Il pendolarismo fa l’uomo cattivo: sorprendente pareggio.

Degli Inglesi si dice sempre “signora mia, come fanno bene le file loro. Tutti ordinati e rispettosi e che occhiatacce se ti comporti male”. Certo, nei musei, nei bar, alla fermata dell’autobus. Sottoterra invece The Hunger Games. Ho preso metro in tutto il mondo e davvero mai come a Londra ho notato tutti insieme i grandi tabù del passeggero metropolitano: salgono prima che gli altri siano scesi, non si distribuiscono nello spazio, ma si piazzano in mezzo e oltretutto sono inamovibili, nessuno scende mai per agevolare gli altri. Scene che a Milano ancora sollevano indignazione, occhiatacce, commenti ad alta voce e tweet polemici a Londra sono ormai ignorati ed accettati, segno di imbruttimento diffuso. La verità è che in una città così estesa in cui le persone passano letteralmente la vita sui mezzi pubblici e in cui vige una regola ferrea per cui qualsiasi spostamento richiede almeno 45minuti, si diventa più duri e ognuno è un potenziale nemico. Perché non vince Milano? Perché i trasporti pubblici di Londra sono comunque eccezionali. Servizi che mi hanno commosso: l’applicazione per gli spostamenti in metro (TubeMap), la mail del giovedì dei trasporti di Londra con le informazioni relative al weekend, le fermate dell’autobus con indicata la direzione degli autobus e la mappa delle fermate vicine e di tutti i principali collegamenti. Le mie prove sul campo: le spallate date nelle principali stazioni, gli innumerevoli autobus “on diversion”, su cui però non mi sono mai perso.

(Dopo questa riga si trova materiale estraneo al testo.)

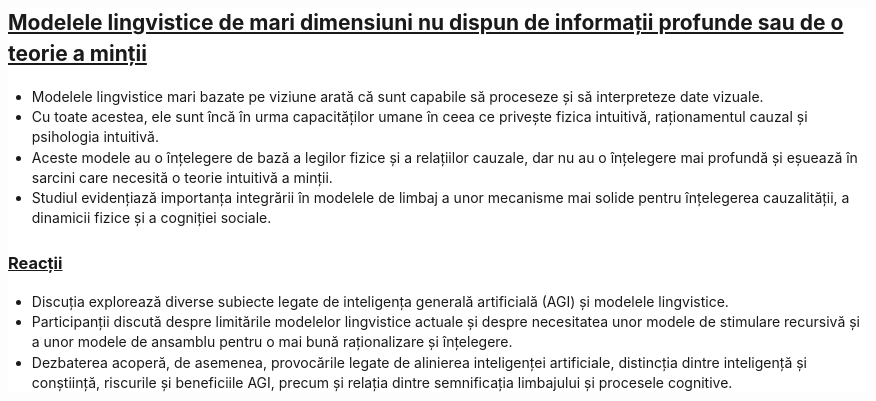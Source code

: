 ## [Modelele lingvistice de mari dimensiuni nu dispun de informații profunde sau de o teorie a minții](https://arxiv.org/abs/2311.16093)

- Modelele lingvistice mari bazate pe viziune arată că sunt capabile să proceseze și să interpreteze date vizuale.
- Cu toate acestea, ele sunt încă în urma capacităților umane în ceea ce privește fizica intuitivă, raționamentul cauzal și psihologia intuitivă.
- Aceste modele au o înțelegere de bază a legilor fizice și a relațiilor cauzale, dar nu au o înțelegere mai profundă și eșuează în sarcini care necesită o teorie intuitivă a minții.
- Studiul evidențiază importanța integrării în modelele de limbaj a unor mecanisme mai solide pentru înțelegerea cauzalității, a dinamicii fizice și a cogniției sociale.

### [Reacții](https://news.ycombinator.com/item?id=38474696)

- Discuția explorează diverse subiecte legate de inteligența generală artificială (AGI) și modelele lingvistice.
- Participanții discută despre limitările modelelor lingvistice actuale și despre necesitatea unor modele de stimulare recursivă și a unor modele de ansamblu pentru o mai bună raționalizare și înțelegere.
- Dezbaterea acoperă, de asemenea, provocările legate de alinierea inteligenței artificiale, distincția dintre inteligență și conștiință, riscurile și beneficiile AGI, precum și relația dintre semnificația limbajului și procesele cognitive.

<head>
  <meta property="og:title" content="Generarea de iluzii optice cu modele de difuzie preinstruite" />
  <meta property="og:type" content="website" />
  <meta property="og:image" content="https://og.cho.sh/api/og/?title=Generarea%20de%20iluzii%20optice%20cu%20modele%20de%20difuzie%20preinstruite&subheading=vineri%2C%201%20decembrie%202023%3A%20Rezumat%20Hacker%20News" />
</head>
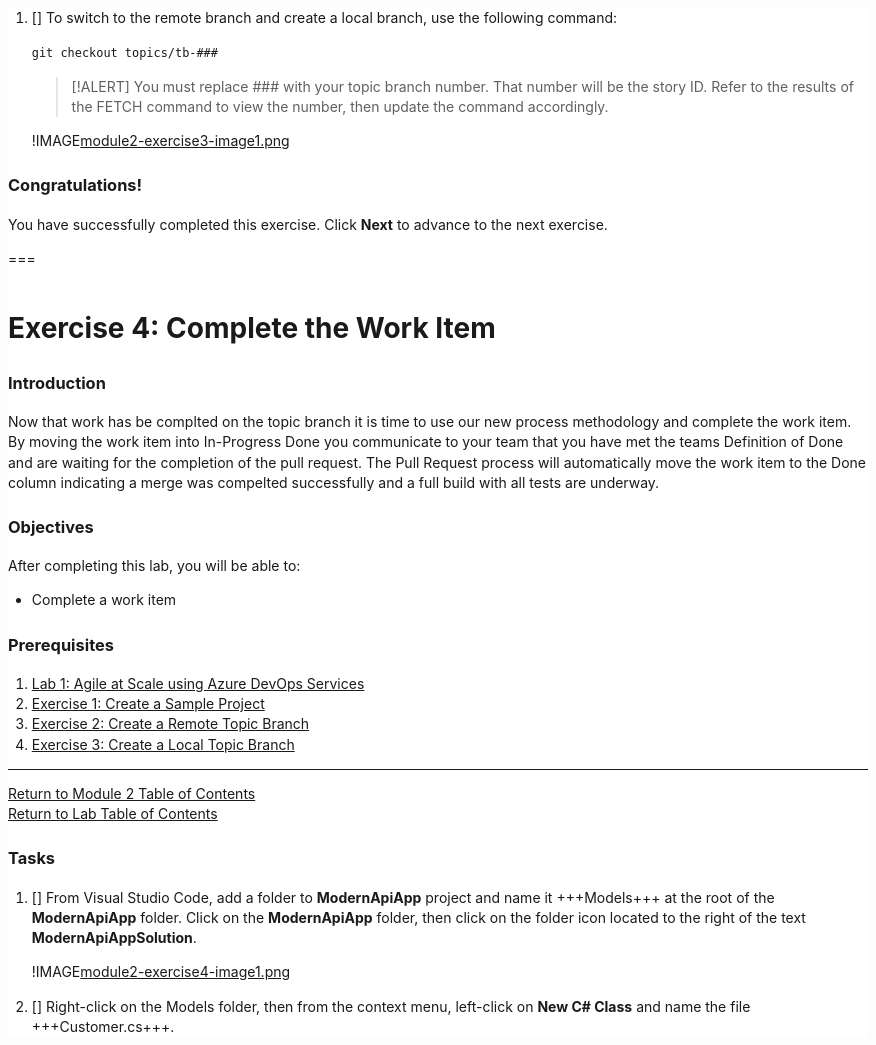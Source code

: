 1. [] To switch to the remote branch and create a local branch, use the following command:

    ```PowerShell-linenums
    git checkout topics/tb-###
    ```

    > [!ALERT] You must replace ### with your topic branch number.  That number will be the story ID.  Refer to the results of the FETCH command to view the number, then update the command accordingly.

    !IMAGE[module2-exercise3-image1.png](module2-exercise3-image1.png)


### Congratulations!

You have successfully completed this exercise. Click **Next** to advance to the next exercise.

===

# Exercise 4: Complete the Work Item

### Introduction
Now that work has be complted on the topic branch it is time to use our new process methodology and complete the work item.  By moving the work item into In-Progress Done you communicate to your team that you have met the teams Definition of Done and are waiting for the completion of the pull request.  The Pull Request process will automatically move the work item to the Done column indicating a merge was compelted successfully and a full build with all tests are underway.

### Objectives

After completing this lab, you will be able to:

- Complete a work item

### Prerequisites

1.  [Lab 1: Agile at Scale using Azure DevOps Services](#lab-1-agile-at-scale-using-azure-devops-services)
1.  [Exercise 1: Create a Sample Project](#exercise-1-create-a-sample-project)
1.  [Exercise 2: Create a Remote Topic Branch](#exercise-2-create-a-remote-topic-branch)
1.  [Exercise 3: Create a Local Topic Branch](#exercise-3-create-a-local-topic-branch)

---

[Return to Module 2 Table of Contents](#toc2)  
[Return to Lab Table of Contents](#0)  

### Tasks

1. [] From Visual Studio Code, add a folder to **ModernApiApp** project and name it +++Models+++ at the root of the **ModernApiApp** folder.  Click on the **ModernApiApp** folder, then click on the folder icon located to the right of the text **ModernApiAppSolution**.

    !IMAGE[module2-exercise4-image1.png](module2-exercise4-image1.png)

1. [] Right-click on the Models folder, then from the context menu, left-click on **New C\# Class** and name the file +++Customer.cs+++.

Ovviamente il bello delle sfide casuali, soggettive e arbitrarie è che uno poi è libero di ignorare il verdetto o aggiungere altre categorie a caso per truccare il risultato. Certo il dubbio mi rimane.

Ringrazio per le chiacchiere, i commenti, i confronti e le cattiverie: Francesca, Richard, Serenella, Mauro, Sara, Matthew, Fabio, Bianca, Matteo, Adelaide, Carmelo, Silvio, Giorgio, Roberta, Federico, Amanda.